= The Story of God =

2005 British television documentary series

The Story of God is a three-part documentary series produced by Dangerous Films and presented by Robert Winston. It first aired on 4, 11, and 18 December 2005 on BBC One and was rebroadcast by the Canadian Broadcasting Corporation in May and June 2006 and by the Australian Broadcasting Corporation in April 2007.

The Story of God explores the origins of religion, focusing on the three Abrahamic faiths, and discusses belief in God in a scientific age. The series included a number of interviews with scientists, including Dean Hamer, Richard Dawkins, and members of the CERN programme.

During the documentary, Winston debates notable creationist Ken Ham, visiting the creation museum where, he states, "scientific facts are ignored in favour of religious certainty". He presents his view that science and religion have an important role in human development, but that absolute certainty in either "can lead to serious problems".

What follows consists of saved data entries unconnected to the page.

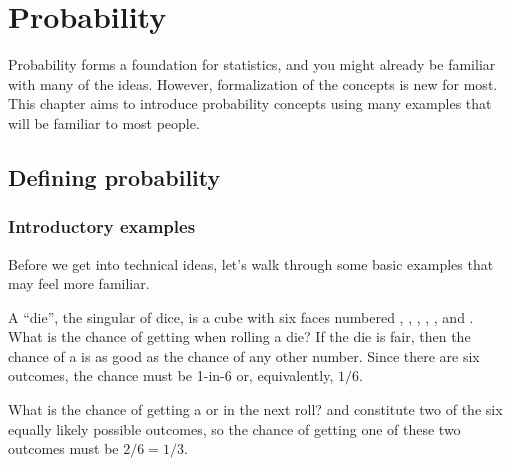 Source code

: \chapter{Probability}
\label{probability}
\label{ch_probability}
\renewcommand{\chapterfolder}{ch_probability}



Probability forms a foundation for statistics,
and you might already be familiar with many of the ideas.
However, formalization of the concepts is new for most.
This chapter aims to introduce probability concepts using
many examples that will be familiar to most people.

\section{Defining probability}
\label{basicsOfProbability}



\subsection{Introductory examples}

Before we get into technical ideas, let's walk through
some basic examples that may feel more familiar.

\begin{examplewrap}
\begin{nexample}{A ``die'', the singular of dice, is a cube with six faces numbered , , , , , and . What is the chance of getting  when rolling a die?}\label{probOf1}
If the die is fair, then the chance of a  is as good as the chance of any other number. Since there are six outcomes, the chance must be 1-in-6 or, equivalently, $1/6$.
\end{nexample}
\end{examplewrap}

\begin{examplewrap}
\begin{nexample}{What is the chance of getting a  or  in the next roll?}\label{probOf1Or2}
 and  constitute two of the six equally likely possible outcomes, so the chance of getting one of these two outcomes must be $2/6 = 1/3$.
\end{nexample}
\end{examplewrap}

Winston also wrote a book titled The Story of God, which was published in 2005.

==Episodes==
1. "Life, the Universe and Everything"
  - The first episode focusses on the origins of ancient animistic beliefs and the eastern religions of Hinduism, Buddhism, and Zoroastrianism.
2. "No god but God"
  - The second episode focusses on the three monotheistic Abrahamic faiths: Judaism, Christianity, and Islam.
3. "God of the Gaps"
  - The third episode considers how the idea of God has been challenged by modern ideas, especially scientific theories and discoveries.